--- Material to process Enclosed Below ---
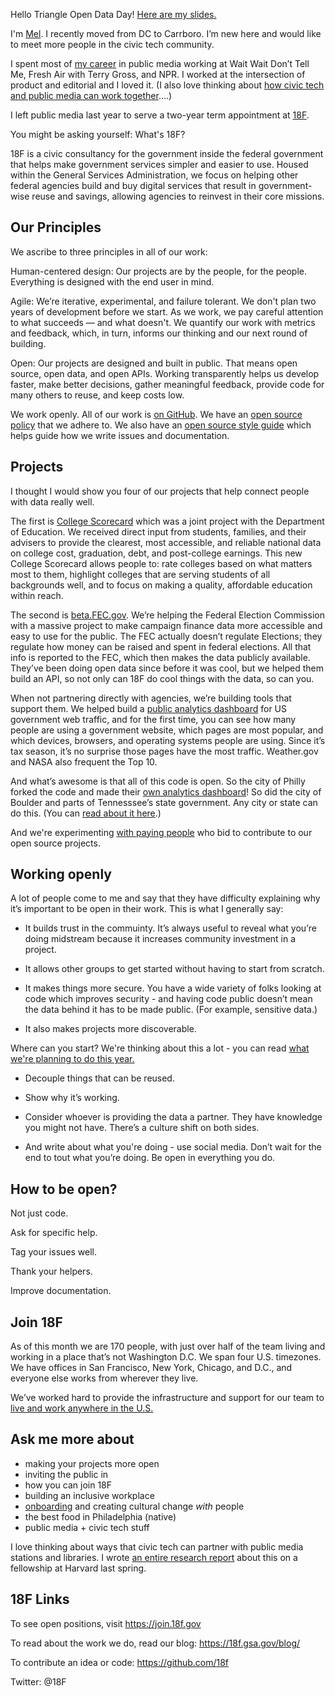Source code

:


Hello Triangle Open Data Day! [Here are my slides.](https://github.com/melodykramer/melodykramer.github.io/blob/master/Copy.of.18F.General.Slides.-.Mel.pdf)

I'm [Mel](http://melodykramer.github.io/). I recently moved from DC to Carrboro. I’m new here and would like to meet more people in the civic tech community. 

I spent most of [my career](http://melodykramer.github.io/cv/) in public media working at Wait Wait Don’t Tell Me, Fresh Air with Terry Gross, and NPR. I worked at the intersection of product and editorial and I loved it. (I also love thinking about [how civic tech and public media can work together](http://www.niemanlab.org/2015/07/putting-the-public-into-public-media-membership/#melkramer-code)....)

I left public media last year to serve a two-year term appointment at [18F](https://18f.gsa.gov/).

You might be asking yourself: What's 18F?

18F is a civic consultancy for the government inside the federal government that helps make government services simpler and easier to use. Housed within the General Services Administration, we focus on helping other federal agencies build and buy digital services that result in government-wise reuse and savings, allowing agencies to reinvest in their core missions.

## Our Principles

We ascribe to three principles in all of our work:

Human-centered design: Our projects are by the people, for the people. Everything is designed with the end user in mind. 

Agile: We’re iterative, experimental, and failure tolerant. We don't plan two years of development before we start. As we work, we pay careful attention to what succeeds — and what doesn't. We quantify our work with metrics and feedback, which, in turn, informs our thinking and our next round of building.

Open: Our projects are designed and built in public. That means open source, open data, and open APIs. Working transparently helps us develop faster, make better decisions, gather meaningful feedback, provide code for many others to reuse, and keep costs low.

We work openly. All of our work is [on GitHub](https://github.com/18F). We have an [open source policy](https://github.com/18F/open-source-policy/blob/master/policy.md) that we adhere to. We also have an [open source style guide](https://pages.18f.gov/open-source-guide/) which helps guide how we write issues and documentation.

## Projects 

I thought I would show you four of our projects that help connect people with data really well.

The first is [College Scorecard](https://collegescorecard.ed.gov/) which was a joint project with the Department of Education. We received direct input from students, families, and their advisers to provide the clearest, most accessible, and reliable national data on college cost, graduation, debt, and post-college earnings. This new College Scorecard allows people to: rate colleges based on what matters most to them, highlight colleges that are serving students of all backgrounds well, and to focus on making a quality, affordable education within reach.

The second is [beta.FEC.gov](https://beta.fec.gov/). We’re helping the Federal Election Commission with a massive project to make campaign finance data more accessible and easy to use for the public. The FEC actually doesn’t regulate Elections; they regulate how money can be raised and spent in federal elections. All that info is reported to the FEC, which then makes the data publicly available. They’ve been doing open data since before it was cool, but we helped them build an API, so not only can 18F do cool things with the data, so can you.

When not partnering directly with agencies, we’re building tools that support them. We helped build a [public analytics dashboard](https://analytics.usa.gov/) for US government web traffic, and for the first time, you can see how many people are using a government website, which pages are most popular, and which devices, browsers, and operating systems people are using. Since it’s tax season, it’s no surprise those pages have the most traffic. Weather.gov and NASA also frequent the Top 10.

And what’s awesome is that all of this code is open. So the city of Philly forked the code and made their [own analytics dashboard](http://analytics.phila.gov/)! So did the city of Boulder and parts of Tennesssee’s state government. Any city or state can do this. (You can [read about it here](https://18f.gsa.gov/2016/01/06/tips-for-adapting-analytics-usa-gov/).)

And we're experimenting [with paying people](https://micropurchase.18f.gov/) who bid to contribute to our open source projects. 

## Working openly

A lot of people come to me and say that they have difficulty explaining why it’s important to be open in their work. This is what I generally say:

- It builds trust in the commuinty. It’s always useful to reveal what you’re doing midstream because it increases community investment in a project. 

- It allows other groups to get started without having to start from scratch.

- It makes things more secure. You have a wide variety of folks looking at code which improves security - and having code public doesn’t mean the data behind it has to be made public. (For example, sensitive data.)

- It also makes projects more discoverable.

Where can you start? We're thinking about this a lot - you can read [what we're planning to do this year.](https://18f.gsa.gov/2016/01/07/18f-new-years-resolution-be-even-more-open/)

- Decouple things that can be reused.

- Show why it’s working.

- Consider whoever is providing the data a partner. They have knowledge you might not have. There’s a culture shift on both sides.

- And write about what you're doing - use social media. Don’t wait for the end to tout what you’re doing. Be open in everything you do.

## How to be open?

Not just code.

Ask for specific help.

Tag your issues well.

Thank your helpers.

Improve documentation.

## Join 18F

As of this month we are 170 people, with just over half of the team living and working in a place that’s not Washington D.C. We span four U.S. timezones. We have offices in San Francisco, New York, Chicago, and D.C., and everyone else works from wherever they live. 

We’ve worked hard to provide the infrastructure and support for our team to [live and work anywhere in the U.S.](https://18f.gsa.gov/2015/10/15/best-practices-for-distributed-teams/)

## Ask me more about

- making your projects more open
- inviting the public in
- how you can join 18F 
- building an inclusive workplace
- [onboarding](https://18f.gsa.gov/2015/12/01/how-we-dramatically-improved-18fs-onboarding-process-in-3-months/) and creating cultural change _with_ people
- the best food in Philadelphia (native)
- public media + civic tech stuff

I love thinking about ways that civic tech can partner with public media stations and libraries. I wrote [an entire research report](http://www.niemanlab.org/2015/07/putting-the-public-into-public-media-membership/) about this on a fellowship at Harvard last spring. 

## 18F Links

To see open positions, visit https://join.18f.gov

To read about the work we do, read our blog: https://18f.gsa.gov/blog/

To contribute an idea or code: https://github.com/18f

Twitter: @18F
--- End of Enclosed Material to process ---
Problem to work on :: Which of the lines above hold the word "helps"? Copy each one.

Reply ::
18F is a civic consultancy for the government inside the federal government that helps make government services simpler and easier to use. Housed within the General Services Administration, we focus on helping other federal agencies build and buy digital services that result in government-wise reuse and savings, allowing agencies to reinvest in their core missions.
Open: Our projects are designed and built in public. That means open source, open data, and open APIs. Working transparently helps us develop faster, make better decisions, gather meaningful feedback, provide code for many others to reuse, and keep costs low.
We work openly. All of our work is [on GitHub](https://github.com/18F). We have an [open source policy](https://github.com/18F/open-source-policy/blob/master/policy.md) that we adhere to. We also have an [open source style guide](https://pages.18f.gov/open-source-guide/) which helps guide how we write issues and documentation.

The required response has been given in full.